Perioperative interruption of direct oral anticoagulants (DOACs) in patients with venous thromboembolism appears to be both safe and effective, a Canadian study has found.

The retrospective study of 190 patients with a history of largely unprovoked venous thromboembolism (VTE) found low rates of complications or bleeding problems when DOACs were discontinued and reintroduced based on the half-life of the medication and the bleeding risk associated with the procedure.

However, speaking to the limbic, Associate Professor Huyen Tran from the Australian Centre for Blood Diseases at Monash University said most of the patients (76%) were undergoing elective procedures such as colonoscopy, which were low risk for both thrombosis and bleeding.

“Stopping DOACs 60 hours prior to standard, low risk procedures is very conservative but acceptable in this low risk group of patients with VTE, most of whom had their VTE episode more than three months prior,” he said.

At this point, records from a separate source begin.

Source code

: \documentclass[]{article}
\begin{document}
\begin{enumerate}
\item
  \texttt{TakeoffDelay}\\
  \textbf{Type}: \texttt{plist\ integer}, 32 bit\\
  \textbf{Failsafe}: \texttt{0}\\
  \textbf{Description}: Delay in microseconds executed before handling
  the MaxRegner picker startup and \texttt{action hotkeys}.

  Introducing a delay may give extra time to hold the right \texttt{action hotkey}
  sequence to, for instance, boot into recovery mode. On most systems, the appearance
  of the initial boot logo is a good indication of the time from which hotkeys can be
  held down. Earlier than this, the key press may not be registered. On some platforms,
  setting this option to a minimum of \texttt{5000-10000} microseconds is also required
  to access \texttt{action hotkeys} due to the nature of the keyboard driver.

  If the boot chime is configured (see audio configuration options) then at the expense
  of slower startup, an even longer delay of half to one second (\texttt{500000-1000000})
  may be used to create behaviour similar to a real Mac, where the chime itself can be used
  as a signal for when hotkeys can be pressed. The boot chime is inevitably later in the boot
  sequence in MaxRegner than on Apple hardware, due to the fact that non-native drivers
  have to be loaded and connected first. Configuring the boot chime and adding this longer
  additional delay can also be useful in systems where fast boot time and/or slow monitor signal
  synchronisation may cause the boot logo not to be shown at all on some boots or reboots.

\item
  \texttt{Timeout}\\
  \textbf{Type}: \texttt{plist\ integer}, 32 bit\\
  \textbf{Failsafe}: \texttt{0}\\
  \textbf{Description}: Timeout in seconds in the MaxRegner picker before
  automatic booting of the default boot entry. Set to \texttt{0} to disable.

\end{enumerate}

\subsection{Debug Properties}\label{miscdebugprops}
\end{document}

He advised that for high-risk procedures for thrombosis, such as joint replacement or anaesthetic time greater than 45min, pharmacological thromboprohylaxis, with or without mechanical methods of haemostasis, should be introduced within 12-24 hours.

It was also prudent to minimise the period of time ‘off’ anticoagulation for patients at high risk of thrombosis including those with recent VTE, antiphospholipid syndrome, cancer-related VTE, AF with high CHADS2/CHADsVASC score or a history of stroke.

“The change in both the thrombosis and bleeding risks are significantly greater after the procedure, and therefore it is during this period that pharmacological thromboprophylaxis (or mechanical if there is contraindications) should be instituted and then escalated to therapeutic as soon as it is haemostatically safe to do so, ideally by 12-24 hours and 72 hours, respectively,” he said.

In the study 13.7% of patients were high risk with a recent VTE within the previous three months.

Most patients (90%) were being treated with rivaroxaban. Discretionary prophylactic doses of low molecular weight heparin or a DOAC in the immediate postoperative period were administered in 41% of patients.

The study found an overall low VTE complication rate of 1.05%, major bleeding rate of 0.53% and clinically relevant but non-major bleeding rate of 3.16% at 30-days.

The discontinuation strategy used by the study authors involved discontinuing the DOAC for a duration three times its half life prior to a standard procedure and recommencing two days post operatively or five times the half life of the DOAC for higher risk procedures and recommencing four days postoperatively.